Publié le : 1er mars 2012
Source : cadtm.org
par Damien Millet, François Sana, Eric Toussaint
En réaction à la crise grecque et devant le risque que représentait la contagion des crises de la dette souveraine, les États membres de la zone euro, plutôt que de s’attaquer à la racine du problème, ont mis sur pied en urgence en mai 2010 le Fonds européen de stabilité financière (FESF). Basé au Luxembourg, ce fonds temporaire (il était prévu qu’il prenne fin en juillet 2013) |1| a été conçu pour rassurer les marchés financiers. Il a pour objectif d’assurer la stabilité financière de la zone euro en fournissant de l’aide d’urgence aux pays de la zone euro en proie à des difficultés financières.

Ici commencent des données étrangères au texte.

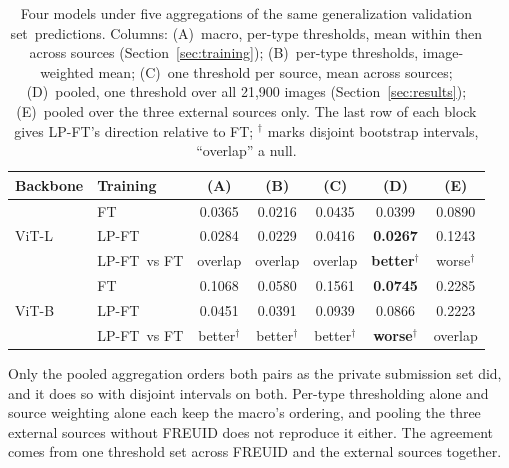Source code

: \documentclass[10pt]{article}
\newcommand{\lpft}{LP-FT}
\newcommand{\genval}{generalization validation set}
\begin{document}
\begin{table}[h]
  \caption{Four models under five aggregations of the same \genval\ predictions. Columns: (A)~macro, per-type thresholds, mean within then across sources (Section~\ref{sec:training}); (B)~per-type thresholds, image-weighted mean; (C)~one threshold per source, mean across sources; (D)~pooled, one threshold over all 21,900 images (Section~\ref{sec:results}); (E)~pooled over the three external sources only. The last row of each block gives \lpft's direction relative to FT; $^\dagger$ marks disjoint bootstrap intervals, ``overlap'' a null.}
  \label{tab:aggregations}
  \centering
  \footnotesize
  \begin{tabular}{@{}llccccc@{}}
    \toprule
    Backbone & Training & (A) & (B) & (C) & (D) & (E) \\
    \midrule
    \multirow{3}{*}{ViT-L} & FT    & 0.0365 & 0.0216 & 0.0435 & 0.0399 & 0.0890 \\
                           & \lpft & 0.0284 & 0.0229 & 0.0416 & \textbf{0.0267} & 0.1243 \\
                           & \lpft\ vs FT & overlap & overlap & overlap & \textbf{better}$^\dagger$ & worse$^\dagger$ \\
    \midrule
    \multirow{3}{*}{ViT-B} & FT    & 0.1068 & 0.0580 & 0.1561 & \textbf{0.0745} & 0.2285 \\
                           & \lpft & 0.0451 & 0.0391 & 0.0939 & 0.0866 & 0.2223 \\
                           & \lpft\ vs FT & better$^\dagger$ & better$^\dagger$ & better$^\dagger$ & \textbf{worse}$^\dagger$ & overlap \\
    \bottomrule
  \end{tabular}
\end{table}

Only the pooled aggregation orders both pairs as the private submission set did, and it does so with disjoint intervals on both. Per-type thresholding alone and source weighting alone each keep the macro's ordering, and pooling the three external sources without FREUID does not reproduce it either. The agreement comes from one threshold set across FREUID and the external sources together.
\end{document}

Ainsi, le FESF peut apporter des capitaux frais aux pays qui font appel à lui. Il a également la possibilité d’acheter les nouveaux titres de la dette publique émis sur le marché primaire à condition que le pays concerné mette en œuvre un programme d’austérité très strict rappelant le goût amer de la sauce FMI servie aux pays du tiers-monde depuis les années 1980 |2|. Il peut aussi intervenir sur le marché secondaire, ce qui lui permet de soulager les banques possédant des titres de la dette publique de pays « à risque ».
Comment se finance le FESF ? Il émet des obligations qui sont garanties par les États membres de la zone euro au prorata de leur participation au capital de la BCE. Sur le papier, sa capacité d’intervention était initialement de 250 milliards d’euros, puis de 440 milliards d’euros, avant d’être portée à 1 000 milliards d’euros le 27 octobre 2011.
Malgré tous ces efforts, les États membres de la zone euro n’ont pas réussi à rassurer les marchés, qui en demandent toujours plus : « Alors qu’il devait être appelé à lever des centaines de milliards d’euros sur les marchés pour faire face à la crise des dettes souveraines, il suscite dorénavant la méfiance des investisseurs. Le FESF a dû s’y prendre à deux fois pour lever 3 milliards d’euros au profit de l’Irlande. Et il a dû servir un taux d’intérêt en très forte hausse. Le différentiel avec les taux allemands a plus que triplé en cinq mois |3| ! » En réalité, au-delà des effets d’annonce des différents sommets européens, le FESF ne disposait en décembre 2011 que de 20 milliards d’euros qu’il avait péniblement réussi à collecter sur les marchés financiers par le biais de la vente d’obligations |4|. C’est une somme minuscule au regard des besoins.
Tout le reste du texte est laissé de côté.